In April 2020, the laboratory strategic group had set a target of testing up to two million people in the next three months. To achieve this, no less than 50,000 persons are expected to be tested in each state including the Federal Capital Territory, FCT. Also in May, during one of the briefings of the Presidential Task Force on COVID-19, PTF, Ihekweazu had hinted that there were only enough reagents to carry out about 100,000 COVID-19 tests in the country. In the effort to bridge the gap in testing towards containing the COVID-19 pandemic outbreak in Nigeria, the Nigeria Centre for Disease Control, NCDC, says it is ramping up its national testing capacity from 10,000 tests daily to 30,000. In an interview with Good Health Weekly, the Director-General of the NCDC, Dr. Chikwe Ihekweazu, said more laboratories across the country have more samples to test and are now working close to optimum testing capacity. However, Ihekweazu urged the 36 states and the Federal capital territory, FCT, to strengthen their sample collection.
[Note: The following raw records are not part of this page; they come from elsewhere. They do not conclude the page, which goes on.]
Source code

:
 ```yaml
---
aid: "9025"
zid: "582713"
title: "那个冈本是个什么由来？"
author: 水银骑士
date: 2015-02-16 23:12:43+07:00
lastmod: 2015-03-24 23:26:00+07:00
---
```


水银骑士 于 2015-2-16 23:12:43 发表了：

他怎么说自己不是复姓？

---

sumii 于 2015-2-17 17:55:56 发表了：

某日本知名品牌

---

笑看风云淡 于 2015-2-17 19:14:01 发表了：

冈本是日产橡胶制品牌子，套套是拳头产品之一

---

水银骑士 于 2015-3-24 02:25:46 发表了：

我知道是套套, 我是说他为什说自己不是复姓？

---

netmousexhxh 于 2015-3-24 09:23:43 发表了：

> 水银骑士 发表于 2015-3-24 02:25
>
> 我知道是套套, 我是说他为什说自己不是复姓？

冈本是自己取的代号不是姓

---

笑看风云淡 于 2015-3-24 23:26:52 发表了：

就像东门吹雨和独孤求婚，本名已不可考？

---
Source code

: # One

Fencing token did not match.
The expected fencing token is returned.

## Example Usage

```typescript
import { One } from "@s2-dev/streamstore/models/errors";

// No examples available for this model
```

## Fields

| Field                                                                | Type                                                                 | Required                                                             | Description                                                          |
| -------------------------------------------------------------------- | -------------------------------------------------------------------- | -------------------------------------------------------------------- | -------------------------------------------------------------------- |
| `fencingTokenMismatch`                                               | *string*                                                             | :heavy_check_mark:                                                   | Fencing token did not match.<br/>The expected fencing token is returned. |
Excerpts:Purchasing of reagents In the last few months, we have worked very hard to establish a supply chain for laboratory supplies in Nigeria. It is not a problem of purchasing reagents, but of identifying suppliers that can provide the country with regular supplies to meet the country’s needs and transporting these in a timely manner. Currently, the demand for these reagents is higher than the supply across the world. While this is one of the biggest challenges of this pandemic, we have received strong support from WHO, Africa CDC, WAHO, UNICEF, and other partners to ensure that we have timely access to the reagents and supplies we need. Access to reagents The Nigeria Centre for Disease Control with support from our partners continues to develop innovative strategies to ensure that we have access to reagents and supplies that we need for testing. It is an ongoing process that cannot be defined only by the number of reagents that have been purchased. Charge to the states We have charged States to strengthen their sample collection. This means some of our laboratories have more samples to test and are now working close to optimum testing capacity. Our supply chain is better than it was at the beginning of the outbreak, and the lack of reagents or supplies has not affected testing in any part of the country in the last one month. Nationwide testing capacity Currently, we have 30 molecular laboratories with PCR capacity to test for COVID-19 across the country. All laboratories have a combined minimum capacity to test 10,000 samples daily. Laboratories such as the NCDC National Reference Laboratory have a higher capacity as we have high throughput systems to test up to 3,000 samples daily while some others have a lower capacity of 200-500 samples daily. At the moment, we have an average of 1,500 samples tested daily across the country. This is way below our current testing capacity. While this has increased in the last two weeks, our target is to reach at least 30,000 samples tested daily. The success of this target depends largely on States and individuals. We urge States to collect more samples and individuals to report to the appropriate authorities if they have COVID-19 symptoms. The several States have worked with partners to establish sample collection sites and other approaches for sample collection.
This is an excellent step and we urge all States to own these targets- we can only know the true burden of COVID-19 if we test more samples. Latest update of cases In the COVID-19 situation report released by the NCDC for 7th June 2020, Nigeria had conducted a total of 78,244 tests. From the report, Nigeria conducted 373 tests per million population and recorded a total of 12,486 confirmed cases with 354 deaths. In comparison, according to the Johns Hopkins University & Medicine, Coronavirus Resource Centre, South Africa conducted 15,526 tests per million population to record 48,285 cases / 998 deaths while Ghana with 9,638 cases / 44 deaths have done 7,533 tests per million population. Nigeria recorded 2 deaths per million population, compared to South Africa’s 17 and Ghana’s 1. According to the World Health Organisation, WHO, Africa has just 1.5 percent of the world’s reported COVID-19 cases and less than 0.1 percent of deaths.